── Task material
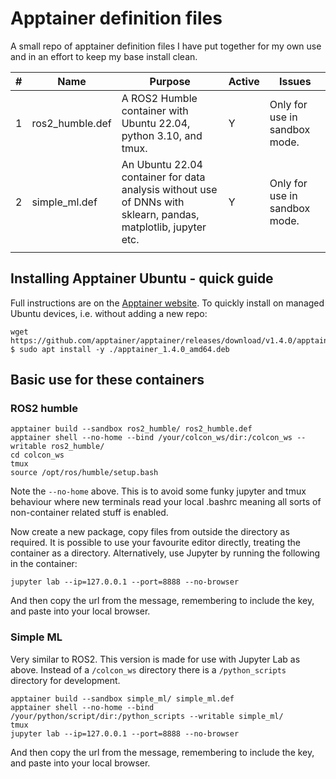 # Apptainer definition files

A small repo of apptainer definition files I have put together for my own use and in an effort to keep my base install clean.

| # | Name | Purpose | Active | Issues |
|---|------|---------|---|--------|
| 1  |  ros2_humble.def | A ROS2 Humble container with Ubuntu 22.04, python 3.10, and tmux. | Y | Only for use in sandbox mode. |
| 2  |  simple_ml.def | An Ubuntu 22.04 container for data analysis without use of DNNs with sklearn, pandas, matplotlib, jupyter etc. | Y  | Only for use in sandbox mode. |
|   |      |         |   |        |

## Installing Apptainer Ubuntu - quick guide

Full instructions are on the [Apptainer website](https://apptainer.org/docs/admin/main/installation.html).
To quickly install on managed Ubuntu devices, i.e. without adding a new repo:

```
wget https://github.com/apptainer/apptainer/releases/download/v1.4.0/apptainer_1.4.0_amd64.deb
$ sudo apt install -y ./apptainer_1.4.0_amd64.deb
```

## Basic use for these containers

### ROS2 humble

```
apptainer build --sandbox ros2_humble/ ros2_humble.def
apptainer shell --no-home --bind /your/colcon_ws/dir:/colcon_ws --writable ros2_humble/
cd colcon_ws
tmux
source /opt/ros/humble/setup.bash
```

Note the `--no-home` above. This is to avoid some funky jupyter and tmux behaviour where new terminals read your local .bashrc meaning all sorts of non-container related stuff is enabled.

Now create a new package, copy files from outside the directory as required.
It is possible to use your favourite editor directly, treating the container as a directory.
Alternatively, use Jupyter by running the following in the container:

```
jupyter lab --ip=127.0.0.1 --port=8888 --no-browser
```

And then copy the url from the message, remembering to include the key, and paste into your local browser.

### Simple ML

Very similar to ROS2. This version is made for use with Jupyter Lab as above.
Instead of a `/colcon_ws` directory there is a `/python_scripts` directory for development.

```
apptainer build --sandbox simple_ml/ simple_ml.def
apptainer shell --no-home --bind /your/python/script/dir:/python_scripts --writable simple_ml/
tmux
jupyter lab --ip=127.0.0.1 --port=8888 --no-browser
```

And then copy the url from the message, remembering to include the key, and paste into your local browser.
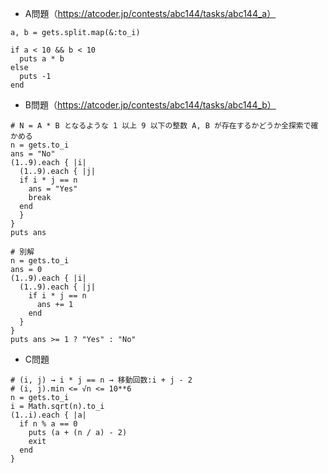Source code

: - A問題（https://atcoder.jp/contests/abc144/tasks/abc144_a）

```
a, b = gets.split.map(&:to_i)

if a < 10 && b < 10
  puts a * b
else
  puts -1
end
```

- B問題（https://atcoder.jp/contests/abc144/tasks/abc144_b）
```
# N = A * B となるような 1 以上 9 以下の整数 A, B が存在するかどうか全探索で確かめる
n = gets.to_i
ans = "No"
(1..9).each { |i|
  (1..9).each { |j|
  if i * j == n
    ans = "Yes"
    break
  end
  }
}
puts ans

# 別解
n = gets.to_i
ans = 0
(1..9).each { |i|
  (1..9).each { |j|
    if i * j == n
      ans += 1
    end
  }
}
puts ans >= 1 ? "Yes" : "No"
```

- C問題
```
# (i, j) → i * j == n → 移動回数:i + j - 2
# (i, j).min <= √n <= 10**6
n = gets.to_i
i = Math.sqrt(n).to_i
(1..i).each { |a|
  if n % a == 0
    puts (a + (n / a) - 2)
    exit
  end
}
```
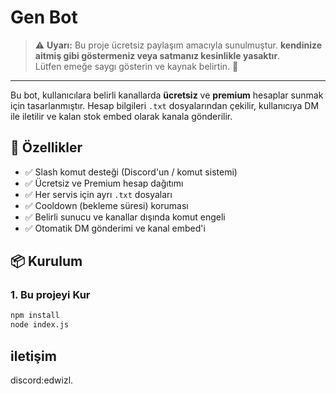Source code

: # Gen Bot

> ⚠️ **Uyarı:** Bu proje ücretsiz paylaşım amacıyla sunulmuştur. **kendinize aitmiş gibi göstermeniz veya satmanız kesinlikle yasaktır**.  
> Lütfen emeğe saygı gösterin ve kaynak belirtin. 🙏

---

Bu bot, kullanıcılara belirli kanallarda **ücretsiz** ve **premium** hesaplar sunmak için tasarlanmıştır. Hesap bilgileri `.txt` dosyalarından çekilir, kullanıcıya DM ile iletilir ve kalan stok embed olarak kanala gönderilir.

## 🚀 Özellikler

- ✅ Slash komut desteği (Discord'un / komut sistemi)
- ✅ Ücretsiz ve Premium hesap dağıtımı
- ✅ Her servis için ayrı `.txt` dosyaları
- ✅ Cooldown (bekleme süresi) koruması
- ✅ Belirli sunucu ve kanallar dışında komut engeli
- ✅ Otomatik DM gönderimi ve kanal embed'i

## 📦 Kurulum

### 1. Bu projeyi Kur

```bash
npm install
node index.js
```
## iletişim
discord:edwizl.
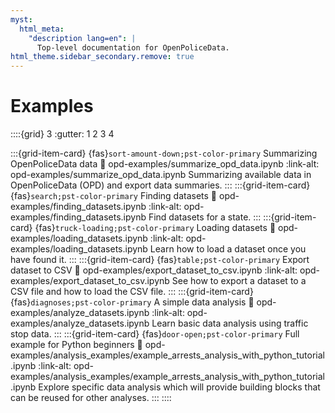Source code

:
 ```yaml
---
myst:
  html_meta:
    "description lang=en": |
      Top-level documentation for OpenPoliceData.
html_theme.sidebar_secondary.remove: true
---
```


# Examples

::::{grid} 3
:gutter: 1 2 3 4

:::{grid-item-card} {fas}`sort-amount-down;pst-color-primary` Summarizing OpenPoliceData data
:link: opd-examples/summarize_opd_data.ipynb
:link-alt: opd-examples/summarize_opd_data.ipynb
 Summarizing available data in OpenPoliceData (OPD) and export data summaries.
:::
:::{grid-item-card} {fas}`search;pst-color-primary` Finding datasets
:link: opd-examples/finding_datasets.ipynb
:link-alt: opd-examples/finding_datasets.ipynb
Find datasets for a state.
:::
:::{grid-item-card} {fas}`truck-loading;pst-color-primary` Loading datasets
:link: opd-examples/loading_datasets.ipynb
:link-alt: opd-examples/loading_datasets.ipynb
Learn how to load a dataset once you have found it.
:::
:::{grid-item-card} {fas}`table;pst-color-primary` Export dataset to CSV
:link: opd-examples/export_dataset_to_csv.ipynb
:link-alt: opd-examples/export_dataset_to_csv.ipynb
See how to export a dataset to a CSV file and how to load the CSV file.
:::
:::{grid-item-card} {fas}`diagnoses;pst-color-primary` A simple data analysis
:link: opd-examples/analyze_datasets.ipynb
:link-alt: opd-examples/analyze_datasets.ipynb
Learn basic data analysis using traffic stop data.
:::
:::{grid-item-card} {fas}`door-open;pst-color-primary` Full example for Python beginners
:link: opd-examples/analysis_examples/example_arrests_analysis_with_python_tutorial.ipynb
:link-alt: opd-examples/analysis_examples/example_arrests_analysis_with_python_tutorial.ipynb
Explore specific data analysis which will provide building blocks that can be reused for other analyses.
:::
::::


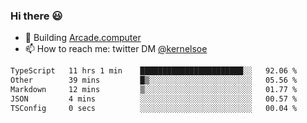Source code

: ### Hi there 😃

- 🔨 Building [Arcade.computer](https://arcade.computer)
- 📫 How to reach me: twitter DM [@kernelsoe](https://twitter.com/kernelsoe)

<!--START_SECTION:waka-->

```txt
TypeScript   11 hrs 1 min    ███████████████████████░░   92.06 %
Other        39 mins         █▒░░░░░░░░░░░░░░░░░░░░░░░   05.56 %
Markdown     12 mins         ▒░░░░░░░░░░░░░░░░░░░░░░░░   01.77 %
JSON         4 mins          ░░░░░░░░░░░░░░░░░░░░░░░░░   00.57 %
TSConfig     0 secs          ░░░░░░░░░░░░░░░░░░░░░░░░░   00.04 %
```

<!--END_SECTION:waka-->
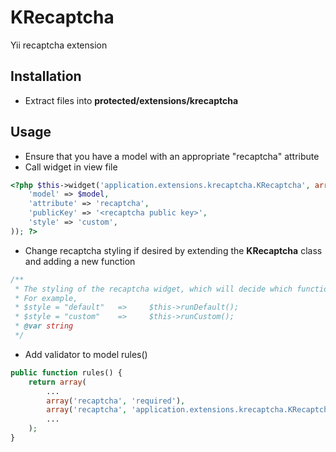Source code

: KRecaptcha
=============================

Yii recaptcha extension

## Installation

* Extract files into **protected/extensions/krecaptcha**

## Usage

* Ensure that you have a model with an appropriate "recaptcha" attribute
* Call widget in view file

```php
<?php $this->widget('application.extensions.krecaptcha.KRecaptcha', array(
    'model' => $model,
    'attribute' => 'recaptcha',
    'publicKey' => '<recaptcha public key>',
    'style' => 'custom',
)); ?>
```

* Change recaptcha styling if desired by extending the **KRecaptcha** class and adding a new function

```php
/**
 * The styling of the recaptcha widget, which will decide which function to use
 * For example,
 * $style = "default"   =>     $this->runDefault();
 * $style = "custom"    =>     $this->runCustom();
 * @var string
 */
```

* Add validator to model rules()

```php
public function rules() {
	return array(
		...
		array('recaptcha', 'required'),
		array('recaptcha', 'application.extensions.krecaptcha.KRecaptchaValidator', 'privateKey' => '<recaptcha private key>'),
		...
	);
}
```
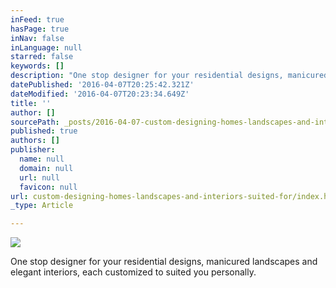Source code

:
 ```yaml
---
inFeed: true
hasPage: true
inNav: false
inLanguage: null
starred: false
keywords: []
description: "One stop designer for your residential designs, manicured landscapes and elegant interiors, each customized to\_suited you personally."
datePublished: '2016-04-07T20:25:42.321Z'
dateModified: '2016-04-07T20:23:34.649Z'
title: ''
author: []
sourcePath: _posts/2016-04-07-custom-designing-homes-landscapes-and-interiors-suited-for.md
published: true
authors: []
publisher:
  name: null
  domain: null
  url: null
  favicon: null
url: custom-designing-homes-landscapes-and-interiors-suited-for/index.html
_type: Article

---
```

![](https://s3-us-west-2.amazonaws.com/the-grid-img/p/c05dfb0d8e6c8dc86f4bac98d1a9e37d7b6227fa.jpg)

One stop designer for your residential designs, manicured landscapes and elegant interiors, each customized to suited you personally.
────
* _Directions for this task_
Reproduce every line from the listing above that holds the word "Full".

* _Response_
Full instructions are on the [Apptainer website](https://apptainer.org/docs/admin/main/installation.html).
:::{grid-item-card} {fas}`door-open;pst-color-primary` Full example for Python beginners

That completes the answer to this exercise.